▸ WHAT TO DO
Write out the entries below exactly. End with the line that contains "- 哪里有卖[倒模](commodity)的店".

▸ INFORMATION SHOWN

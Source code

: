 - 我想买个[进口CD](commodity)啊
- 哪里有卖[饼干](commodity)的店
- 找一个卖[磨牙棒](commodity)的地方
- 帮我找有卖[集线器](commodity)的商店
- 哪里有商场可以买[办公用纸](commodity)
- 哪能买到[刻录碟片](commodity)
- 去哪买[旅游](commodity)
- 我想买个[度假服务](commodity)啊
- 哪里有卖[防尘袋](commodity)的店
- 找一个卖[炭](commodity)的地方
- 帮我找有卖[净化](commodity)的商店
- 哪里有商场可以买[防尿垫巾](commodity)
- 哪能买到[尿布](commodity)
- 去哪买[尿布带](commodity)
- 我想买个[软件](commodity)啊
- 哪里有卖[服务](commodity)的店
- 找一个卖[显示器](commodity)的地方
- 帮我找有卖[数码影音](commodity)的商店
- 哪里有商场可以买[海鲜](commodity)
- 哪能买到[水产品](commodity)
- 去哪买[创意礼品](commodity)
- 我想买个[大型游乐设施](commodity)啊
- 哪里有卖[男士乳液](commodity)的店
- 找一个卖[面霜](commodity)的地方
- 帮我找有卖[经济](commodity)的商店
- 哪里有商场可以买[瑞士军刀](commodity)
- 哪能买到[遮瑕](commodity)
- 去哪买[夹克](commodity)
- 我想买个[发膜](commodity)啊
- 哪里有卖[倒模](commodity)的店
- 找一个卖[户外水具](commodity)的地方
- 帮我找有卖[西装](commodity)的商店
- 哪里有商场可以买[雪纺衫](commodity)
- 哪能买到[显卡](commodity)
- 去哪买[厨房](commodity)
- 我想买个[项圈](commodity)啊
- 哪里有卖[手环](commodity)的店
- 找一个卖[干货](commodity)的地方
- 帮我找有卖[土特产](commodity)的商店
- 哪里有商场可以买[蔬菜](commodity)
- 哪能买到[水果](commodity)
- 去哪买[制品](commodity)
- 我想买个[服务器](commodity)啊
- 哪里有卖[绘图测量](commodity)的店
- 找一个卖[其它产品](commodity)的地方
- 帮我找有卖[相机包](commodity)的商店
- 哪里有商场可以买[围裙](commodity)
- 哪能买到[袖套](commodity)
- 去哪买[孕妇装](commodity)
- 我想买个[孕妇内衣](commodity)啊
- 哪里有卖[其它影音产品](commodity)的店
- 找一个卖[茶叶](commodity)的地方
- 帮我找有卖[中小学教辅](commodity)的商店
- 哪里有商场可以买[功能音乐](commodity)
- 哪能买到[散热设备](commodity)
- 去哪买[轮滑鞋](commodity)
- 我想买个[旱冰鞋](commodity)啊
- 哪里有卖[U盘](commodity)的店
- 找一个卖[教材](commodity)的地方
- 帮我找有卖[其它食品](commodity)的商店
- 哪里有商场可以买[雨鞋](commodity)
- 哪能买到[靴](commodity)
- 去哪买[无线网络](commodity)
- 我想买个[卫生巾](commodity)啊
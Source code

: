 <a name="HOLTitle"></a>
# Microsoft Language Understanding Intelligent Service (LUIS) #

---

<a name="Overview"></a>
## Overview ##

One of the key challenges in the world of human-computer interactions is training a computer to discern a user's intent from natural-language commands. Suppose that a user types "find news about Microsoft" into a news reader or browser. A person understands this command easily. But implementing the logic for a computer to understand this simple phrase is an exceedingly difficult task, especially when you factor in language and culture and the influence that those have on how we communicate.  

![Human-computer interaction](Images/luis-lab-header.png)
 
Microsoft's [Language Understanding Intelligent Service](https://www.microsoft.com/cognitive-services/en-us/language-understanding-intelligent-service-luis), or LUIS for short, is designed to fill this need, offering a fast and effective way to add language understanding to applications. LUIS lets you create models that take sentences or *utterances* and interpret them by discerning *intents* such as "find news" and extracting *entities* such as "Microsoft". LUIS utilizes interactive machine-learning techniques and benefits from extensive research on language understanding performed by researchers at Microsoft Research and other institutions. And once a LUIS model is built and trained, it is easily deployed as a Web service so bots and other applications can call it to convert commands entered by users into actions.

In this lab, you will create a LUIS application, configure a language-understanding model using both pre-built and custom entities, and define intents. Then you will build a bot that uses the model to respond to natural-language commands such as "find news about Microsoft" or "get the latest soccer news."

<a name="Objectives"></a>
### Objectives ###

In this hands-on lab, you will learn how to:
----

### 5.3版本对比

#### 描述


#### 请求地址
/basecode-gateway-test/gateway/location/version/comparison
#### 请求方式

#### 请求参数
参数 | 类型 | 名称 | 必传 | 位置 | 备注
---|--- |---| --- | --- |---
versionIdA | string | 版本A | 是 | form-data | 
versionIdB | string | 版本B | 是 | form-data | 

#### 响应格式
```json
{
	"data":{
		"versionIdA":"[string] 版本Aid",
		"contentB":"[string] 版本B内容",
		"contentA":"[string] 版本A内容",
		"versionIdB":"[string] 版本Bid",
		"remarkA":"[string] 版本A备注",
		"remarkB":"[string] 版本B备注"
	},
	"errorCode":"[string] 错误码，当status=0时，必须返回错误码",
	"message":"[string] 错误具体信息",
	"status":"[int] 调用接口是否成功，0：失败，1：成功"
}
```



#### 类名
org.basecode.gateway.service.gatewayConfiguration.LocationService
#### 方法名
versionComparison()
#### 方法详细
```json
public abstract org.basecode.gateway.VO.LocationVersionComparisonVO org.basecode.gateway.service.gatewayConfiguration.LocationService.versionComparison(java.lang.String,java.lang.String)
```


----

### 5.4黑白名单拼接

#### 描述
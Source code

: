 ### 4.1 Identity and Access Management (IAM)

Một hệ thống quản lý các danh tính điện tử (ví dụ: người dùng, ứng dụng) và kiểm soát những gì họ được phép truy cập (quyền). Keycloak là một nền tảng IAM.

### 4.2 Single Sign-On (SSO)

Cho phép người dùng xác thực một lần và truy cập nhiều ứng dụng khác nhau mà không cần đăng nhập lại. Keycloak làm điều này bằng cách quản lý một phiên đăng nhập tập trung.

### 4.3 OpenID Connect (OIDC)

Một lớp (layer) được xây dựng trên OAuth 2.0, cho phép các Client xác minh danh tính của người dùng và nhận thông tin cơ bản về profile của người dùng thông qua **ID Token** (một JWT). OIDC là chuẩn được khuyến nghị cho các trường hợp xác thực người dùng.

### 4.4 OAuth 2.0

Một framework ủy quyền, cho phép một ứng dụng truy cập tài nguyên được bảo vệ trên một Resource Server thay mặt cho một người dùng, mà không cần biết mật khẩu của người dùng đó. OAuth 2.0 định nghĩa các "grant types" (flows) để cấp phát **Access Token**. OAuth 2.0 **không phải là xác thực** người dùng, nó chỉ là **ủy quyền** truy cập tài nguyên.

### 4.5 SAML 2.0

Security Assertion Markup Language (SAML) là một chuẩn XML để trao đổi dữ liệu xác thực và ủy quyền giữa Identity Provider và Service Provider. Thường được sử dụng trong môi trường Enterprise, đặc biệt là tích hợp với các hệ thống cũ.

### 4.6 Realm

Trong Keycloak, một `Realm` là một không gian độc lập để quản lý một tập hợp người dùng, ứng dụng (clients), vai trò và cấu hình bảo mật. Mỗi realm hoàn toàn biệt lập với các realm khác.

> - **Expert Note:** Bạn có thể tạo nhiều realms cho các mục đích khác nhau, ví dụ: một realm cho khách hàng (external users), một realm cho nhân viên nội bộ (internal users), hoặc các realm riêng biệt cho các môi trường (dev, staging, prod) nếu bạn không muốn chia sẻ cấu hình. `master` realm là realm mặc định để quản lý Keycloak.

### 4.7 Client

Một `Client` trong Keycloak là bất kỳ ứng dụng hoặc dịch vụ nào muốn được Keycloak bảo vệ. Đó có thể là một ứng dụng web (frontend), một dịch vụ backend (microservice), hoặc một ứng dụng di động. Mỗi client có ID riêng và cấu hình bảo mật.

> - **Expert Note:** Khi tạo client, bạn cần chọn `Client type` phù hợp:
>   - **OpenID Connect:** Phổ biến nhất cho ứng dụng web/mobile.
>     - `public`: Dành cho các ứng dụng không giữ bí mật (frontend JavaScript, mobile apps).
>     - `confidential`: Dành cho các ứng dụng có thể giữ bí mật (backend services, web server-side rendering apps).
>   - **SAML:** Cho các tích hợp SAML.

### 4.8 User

▸ EXPECTED OUTPUT
Source code

: - 我想买个[进口CD](commodity)啊
- 哪里有卖[饼干](commodity)的店
- 找一个卖[磨牙棒](commodity)的地方
- 帮我找有卖[集线器](commodity)的商店
- 哪里有商场可以买[办公用纸](commodity)
- 哪能买到[刻录碟片](commodity)
- 去哪买[旅游](commodity)
- 我想买个[度假服务](commodity)啊
- 哪里有卖[防尘袋](commodity)的店
- 找一个卖[炭](commodity)的地方
- 帮我找有卖[净化](commodity)的商店
- 哪里有商场可以买[防尿垫巾](commodity)
- 哪能买到[尿布](commodity)
- 去哪买[尿布带](commodity)
- 我想买个[软件](commodity)啊
- 哪里有卖[服务](commodity)的店
- 找一个卖[显示器](commodity)的地方
- 帮我找有卖[数码影音](commodity)的商店
- 哪里有商场可以买[海鲜](commodity)
- 哪能买到[水产品](commodity)
- 去哪买[创意礼品](commodity)
- 我想买个[大型游乐设施](commodity)啊
- 哪里有卖[男士乳液](commodity)的店
- 找一个卖[面霜](commodity)的地方
- 帮我找有卖[经济](commodity)的商店
- 哪里有商场可以买[瑞士军刀](commodity)
- 哪能买到[遮瑕](commodity)
- 去哪买[夹克](commodity)
- 我想买个[发膜](commodity)啊
- 哪里有卖[倒模](commodity)的店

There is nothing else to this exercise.